Cool It

I never thought I’d be happy about a tropical depression starting to spin up in the Gulf, but it has been really, miserably and mind-numbingly hot around here and the rains have helped in that department.  We’ve topped 100 degrees for days, usually hitting 103-105 after lunch.  It has been so hot that I have been wearing welding gloves to handle modules I am remounting.  Of course, inside the Solar Shed, it is even hotter and even the a/c out there is no good until I get some insulation.

Fortunately, that temp is within specs for all of my gear, but I know the fans and capacitors will last longer if I can make it run cooler.  Further, since it has temperature sensing that cuts back the wattage to keep the temperature down, running cooler will put more watts back into my batteries.

I have some charge controllers I am evaluating for John to possibly carry and they have built in thermometers.  The display was showing 57C, which is right at 135F for Americans.  The charge controller has a fan and the entire aluminum case is designed to dissipate heat, but it was hot to the touch and the fan was always running.  The thing is, the entire back, over 1/3 of the surface area, was pressed against the wooden mounting panel, effectively insulating it.  Why not mount charge controllers on standoffs?  A drilled piece of rod, a stack of washers or a slice of old broomstick with a hole down the middle would each make a dandy standoff.  I had some aluminum heat sinks I found on ebay that may or may not do even better.

Note the fins behind the charge controllers.

Cool It 2

I removed the old screws, smeared some silicone heat sink grease (available online or at an electronics store) on the heat sink, wedged it behind the controller and snugged down four new, longer, screws.  That’s all there was to the first one, so I did the second.  In no time the controllers’ internal temp dropped 14C or 25F. 
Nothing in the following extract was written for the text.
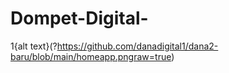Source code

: # Dompet-Digital-
1{alt text}(?https://github.com/danadigital1/dana2-baru/blob/main/homeapp.pngraw=true)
I suspect that simple spacers would do about as well.  This afternoon, after a thundershower, it was only 98F in The Shed and I noticed that the fans were not even running.  I think I will watch this a few days and try it on the others.

If your mounting panel is metal, then you already have temperature dissipation help.  For anyone else, this is a good, cheap mod. Now as to why I was arranging panels in the hot sun, it isn’t just cooling down the equipment I am working on.  Nope, I am continuing the quest for solar powered a/c.  Early small scale tests have shown promise (mostly meaning I haven’t started a fire) so I am making room to dedicate 8 to 11 modules to running a conventional a/c on solar with no wires going into the house and only three going into the outside cabinet.  Watch for that.  It may take a while to get all the details ready for you, but the mod will work in heatpump season, too. 

I do have some tried and true solar a/c that I wrote about in the blog.  That may have disappeared when the blog blew up, so we will try to get that reposted.  I am running BOTH of my 30 year old Rheem central air systems and most of my other circuits on a single 5kw inverter, and it isn’t that hard to do.  Watch for it to reappear if you can’t find it.